__Exercise goal__
Please give back only the lines below from the one containing "Remove the stub notice." to the one containing "Podcast Generator (PG)", each repeated word for word, both ends included.

*** Opening Extracted information ***

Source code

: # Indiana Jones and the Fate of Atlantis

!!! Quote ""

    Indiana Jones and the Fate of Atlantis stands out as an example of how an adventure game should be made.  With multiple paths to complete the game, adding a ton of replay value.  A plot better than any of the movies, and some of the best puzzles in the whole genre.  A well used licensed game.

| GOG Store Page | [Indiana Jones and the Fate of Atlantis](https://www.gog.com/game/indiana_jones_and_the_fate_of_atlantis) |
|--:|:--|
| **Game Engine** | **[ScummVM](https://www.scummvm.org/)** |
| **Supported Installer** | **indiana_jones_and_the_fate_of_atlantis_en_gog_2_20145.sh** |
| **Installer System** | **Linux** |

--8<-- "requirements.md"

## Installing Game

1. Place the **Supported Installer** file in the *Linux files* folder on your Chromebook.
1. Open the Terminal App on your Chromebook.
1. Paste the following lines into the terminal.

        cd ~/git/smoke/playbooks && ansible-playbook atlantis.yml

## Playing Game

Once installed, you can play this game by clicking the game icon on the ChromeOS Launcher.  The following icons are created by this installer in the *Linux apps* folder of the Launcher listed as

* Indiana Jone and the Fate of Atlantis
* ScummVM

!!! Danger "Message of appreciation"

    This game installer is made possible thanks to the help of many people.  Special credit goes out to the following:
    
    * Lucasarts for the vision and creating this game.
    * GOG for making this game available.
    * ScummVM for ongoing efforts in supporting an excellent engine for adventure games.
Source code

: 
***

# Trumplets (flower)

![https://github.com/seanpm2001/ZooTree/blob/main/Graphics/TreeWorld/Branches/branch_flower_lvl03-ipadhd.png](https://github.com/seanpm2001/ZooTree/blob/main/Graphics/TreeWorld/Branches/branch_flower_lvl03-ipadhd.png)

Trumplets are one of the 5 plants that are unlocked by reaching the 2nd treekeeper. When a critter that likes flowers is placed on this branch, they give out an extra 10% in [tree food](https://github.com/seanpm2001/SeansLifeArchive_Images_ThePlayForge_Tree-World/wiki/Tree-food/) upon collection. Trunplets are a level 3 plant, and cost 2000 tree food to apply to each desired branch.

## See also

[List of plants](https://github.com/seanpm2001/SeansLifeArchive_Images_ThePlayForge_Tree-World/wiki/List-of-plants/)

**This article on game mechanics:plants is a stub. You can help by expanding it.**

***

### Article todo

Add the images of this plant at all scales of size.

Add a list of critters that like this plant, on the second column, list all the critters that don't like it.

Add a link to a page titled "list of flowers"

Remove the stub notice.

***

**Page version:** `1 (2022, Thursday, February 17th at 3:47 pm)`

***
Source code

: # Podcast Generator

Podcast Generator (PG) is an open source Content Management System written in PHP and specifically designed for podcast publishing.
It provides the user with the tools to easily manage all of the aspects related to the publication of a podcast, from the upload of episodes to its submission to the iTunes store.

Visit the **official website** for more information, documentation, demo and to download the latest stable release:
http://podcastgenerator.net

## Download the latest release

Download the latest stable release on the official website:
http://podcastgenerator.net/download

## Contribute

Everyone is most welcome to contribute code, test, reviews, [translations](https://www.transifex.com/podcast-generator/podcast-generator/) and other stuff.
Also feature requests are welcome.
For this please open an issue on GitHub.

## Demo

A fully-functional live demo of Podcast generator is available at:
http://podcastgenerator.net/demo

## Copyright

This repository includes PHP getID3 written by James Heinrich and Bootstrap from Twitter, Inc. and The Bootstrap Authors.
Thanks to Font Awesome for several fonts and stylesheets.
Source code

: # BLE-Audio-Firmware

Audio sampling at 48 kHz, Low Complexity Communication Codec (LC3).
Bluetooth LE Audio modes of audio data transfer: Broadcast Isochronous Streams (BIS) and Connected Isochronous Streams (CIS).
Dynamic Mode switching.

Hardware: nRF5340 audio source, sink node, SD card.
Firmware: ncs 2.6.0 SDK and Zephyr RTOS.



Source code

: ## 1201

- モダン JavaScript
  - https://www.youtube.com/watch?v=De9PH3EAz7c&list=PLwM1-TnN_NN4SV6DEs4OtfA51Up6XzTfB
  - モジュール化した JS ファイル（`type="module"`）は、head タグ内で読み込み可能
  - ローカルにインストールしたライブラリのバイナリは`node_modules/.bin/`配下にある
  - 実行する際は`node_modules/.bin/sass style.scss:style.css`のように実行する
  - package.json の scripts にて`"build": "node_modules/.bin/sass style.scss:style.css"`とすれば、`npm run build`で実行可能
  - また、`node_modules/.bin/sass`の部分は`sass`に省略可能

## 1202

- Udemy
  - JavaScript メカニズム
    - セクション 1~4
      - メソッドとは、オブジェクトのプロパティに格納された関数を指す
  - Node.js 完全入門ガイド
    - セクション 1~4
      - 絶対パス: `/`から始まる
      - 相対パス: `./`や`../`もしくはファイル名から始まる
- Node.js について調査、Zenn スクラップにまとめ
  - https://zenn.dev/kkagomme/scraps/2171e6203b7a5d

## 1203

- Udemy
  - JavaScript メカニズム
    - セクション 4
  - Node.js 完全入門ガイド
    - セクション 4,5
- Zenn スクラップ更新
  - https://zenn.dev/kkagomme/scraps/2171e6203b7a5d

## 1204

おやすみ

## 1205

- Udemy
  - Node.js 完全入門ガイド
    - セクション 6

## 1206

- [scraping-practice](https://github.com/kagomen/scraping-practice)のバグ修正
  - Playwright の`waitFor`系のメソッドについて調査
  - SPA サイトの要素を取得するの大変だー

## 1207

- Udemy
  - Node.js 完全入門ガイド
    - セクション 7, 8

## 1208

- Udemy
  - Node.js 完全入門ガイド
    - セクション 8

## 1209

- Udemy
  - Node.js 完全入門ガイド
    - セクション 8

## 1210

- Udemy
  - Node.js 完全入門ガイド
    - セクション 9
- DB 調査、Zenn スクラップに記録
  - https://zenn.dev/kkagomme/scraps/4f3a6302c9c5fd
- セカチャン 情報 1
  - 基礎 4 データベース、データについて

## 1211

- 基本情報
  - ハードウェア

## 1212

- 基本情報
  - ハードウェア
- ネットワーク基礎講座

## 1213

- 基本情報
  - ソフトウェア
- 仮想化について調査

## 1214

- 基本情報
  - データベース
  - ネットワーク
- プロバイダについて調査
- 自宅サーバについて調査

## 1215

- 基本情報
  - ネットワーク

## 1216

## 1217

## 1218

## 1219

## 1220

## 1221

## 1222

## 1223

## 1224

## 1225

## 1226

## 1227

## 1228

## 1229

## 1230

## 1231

*** Closing Extracted information ***

__Output for this exercise__
Remove the stub notice.

***

**Page version:** `1 (2022, Thursday, February 17th at 3:47 pm)`

***
Source code

: # Podcast Generator

Podcast Generator (PG) is an open source Content Management System written in PHP and specifically designed for podcast publishing.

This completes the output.